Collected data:
****

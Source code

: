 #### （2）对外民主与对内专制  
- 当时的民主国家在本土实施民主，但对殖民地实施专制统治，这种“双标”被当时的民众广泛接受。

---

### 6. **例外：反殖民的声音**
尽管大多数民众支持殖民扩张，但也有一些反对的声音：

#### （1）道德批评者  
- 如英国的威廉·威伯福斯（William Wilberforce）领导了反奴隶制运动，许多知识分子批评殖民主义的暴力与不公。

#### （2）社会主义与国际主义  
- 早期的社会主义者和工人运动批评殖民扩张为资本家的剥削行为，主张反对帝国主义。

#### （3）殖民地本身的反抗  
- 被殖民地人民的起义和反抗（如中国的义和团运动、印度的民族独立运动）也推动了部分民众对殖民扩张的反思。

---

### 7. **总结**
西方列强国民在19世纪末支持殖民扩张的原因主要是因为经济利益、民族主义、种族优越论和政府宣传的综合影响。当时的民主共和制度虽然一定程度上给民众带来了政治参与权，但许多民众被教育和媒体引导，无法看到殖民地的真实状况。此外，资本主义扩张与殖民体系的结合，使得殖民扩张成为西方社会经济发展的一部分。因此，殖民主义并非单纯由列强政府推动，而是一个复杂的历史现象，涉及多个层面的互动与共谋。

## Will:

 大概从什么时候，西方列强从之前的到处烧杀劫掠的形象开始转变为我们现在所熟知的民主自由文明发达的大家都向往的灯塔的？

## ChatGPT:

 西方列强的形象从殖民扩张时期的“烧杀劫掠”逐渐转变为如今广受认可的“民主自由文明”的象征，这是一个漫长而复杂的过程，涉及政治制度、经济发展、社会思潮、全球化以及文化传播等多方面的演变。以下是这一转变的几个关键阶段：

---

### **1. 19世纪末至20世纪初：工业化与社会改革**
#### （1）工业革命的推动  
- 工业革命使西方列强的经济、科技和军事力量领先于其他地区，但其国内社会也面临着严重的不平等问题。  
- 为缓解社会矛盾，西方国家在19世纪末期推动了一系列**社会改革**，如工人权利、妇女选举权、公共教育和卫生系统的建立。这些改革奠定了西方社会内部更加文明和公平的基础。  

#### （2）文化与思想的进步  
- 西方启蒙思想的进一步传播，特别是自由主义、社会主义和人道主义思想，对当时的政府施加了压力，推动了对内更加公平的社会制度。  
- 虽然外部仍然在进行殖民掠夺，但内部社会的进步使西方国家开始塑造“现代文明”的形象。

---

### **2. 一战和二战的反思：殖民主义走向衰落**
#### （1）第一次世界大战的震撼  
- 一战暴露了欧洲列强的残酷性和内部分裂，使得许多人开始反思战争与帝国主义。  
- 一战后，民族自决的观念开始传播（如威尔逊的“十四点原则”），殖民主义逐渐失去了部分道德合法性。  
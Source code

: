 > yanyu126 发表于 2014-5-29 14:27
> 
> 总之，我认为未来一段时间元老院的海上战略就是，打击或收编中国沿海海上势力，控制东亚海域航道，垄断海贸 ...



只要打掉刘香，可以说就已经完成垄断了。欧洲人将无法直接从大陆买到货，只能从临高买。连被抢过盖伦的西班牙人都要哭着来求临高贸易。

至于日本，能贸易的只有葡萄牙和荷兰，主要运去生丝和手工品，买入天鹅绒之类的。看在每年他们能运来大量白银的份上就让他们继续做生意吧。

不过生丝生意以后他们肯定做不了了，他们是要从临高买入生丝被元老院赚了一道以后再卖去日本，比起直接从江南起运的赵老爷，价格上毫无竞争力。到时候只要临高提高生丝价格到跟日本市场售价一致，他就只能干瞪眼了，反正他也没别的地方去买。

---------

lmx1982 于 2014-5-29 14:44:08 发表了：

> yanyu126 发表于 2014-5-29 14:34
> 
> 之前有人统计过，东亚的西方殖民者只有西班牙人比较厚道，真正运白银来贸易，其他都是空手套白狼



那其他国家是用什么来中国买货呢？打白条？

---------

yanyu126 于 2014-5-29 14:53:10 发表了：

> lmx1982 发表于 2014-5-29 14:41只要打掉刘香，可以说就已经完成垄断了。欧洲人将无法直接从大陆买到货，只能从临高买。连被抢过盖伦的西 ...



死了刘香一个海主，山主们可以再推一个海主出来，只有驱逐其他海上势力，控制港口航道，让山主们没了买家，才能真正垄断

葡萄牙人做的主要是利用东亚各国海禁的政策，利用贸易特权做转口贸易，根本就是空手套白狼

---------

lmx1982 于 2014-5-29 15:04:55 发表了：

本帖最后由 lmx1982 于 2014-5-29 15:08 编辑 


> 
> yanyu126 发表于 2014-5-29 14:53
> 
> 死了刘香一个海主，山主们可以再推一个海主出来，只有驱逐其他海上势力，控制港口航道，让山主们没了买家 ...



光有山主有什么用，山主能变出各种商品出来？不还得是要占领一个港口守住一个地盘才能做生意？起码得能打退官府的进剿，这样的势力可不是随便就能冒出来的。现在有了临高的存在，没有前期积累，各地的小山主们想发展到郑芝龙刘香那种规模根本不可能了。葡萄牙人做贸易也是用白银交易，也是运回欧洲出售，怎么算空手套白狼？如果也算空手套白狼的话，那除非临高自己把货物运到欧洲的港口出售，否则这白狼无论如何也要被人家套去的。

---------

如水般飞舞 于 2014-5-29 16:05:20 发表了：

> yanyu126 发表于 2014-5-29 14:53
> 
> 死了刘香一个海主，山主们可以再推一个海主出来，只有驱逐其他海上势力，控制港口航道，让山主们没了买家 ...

****

§ **TASK ITEM**:
Quote the data above from the line containing "#### （1）工业革命的推动" to the line containing "只要打掉刘香，可以说就已经完成垄断了。欧洲人将无法直接从大陆买到货，只能从临高买。连被抢过盖伦的西班牙人都要哭着来求临高贸易。", inclusive, and stop.

§ **RESULT**:
#### （1）工业革命的推动  
- 工业革命使西方列强的经济、科技和军事力量领先于其他地区，但其国内社会也面临着严重的不平等问题。  
- 为缓解社会矛盾，西方国家在19世纪末期推动了一系列**社会改革**，如工人权利、妇女选举权、公共教育和卫生系统的建立。这些改革奠定了西方社会内部更加文明和公平的基础。  

#### （2）文化与思想的进步  
- 西方启蒙思想的进一步传播，特别是自由主义、社会主义和人道主义思想，对当时的政府施加了压力，推动了对内更加公平的社会制度。  
- 虽然外部仍然在进行殖民掠夺，但内部社会的进步使西方国家开始塑造“现代文明”的形象。

---

### **2. 一战和二战的反思：殖民主义走向衰落**
#### （1）第一次世界大战的震撼  
- 一战暴露了欧洲列强的残酷性和内部分裂，使得许多人开始反思战争与帝国主义。  
- 一战后，民族自决的观念开始传播（如威尔逊的“十四点原则”），殖民主义逐渐失去了部分道德合法性。  
Source code

: > yanyu126 发表于 2014-5-29 14:27
> 
> 总之，我认为未来一段时间元老院的海上战略就是，打击或收编中国沿海海上势力，控制东亚海域航道，垄断海贸 ...



只要打掉刘香，可以说就已经完成垄断了。欧洲人将无法直接从大陆买到货，只能从临高买。连被抢过盖伦的西班牙人都要哭着来求临高贸易。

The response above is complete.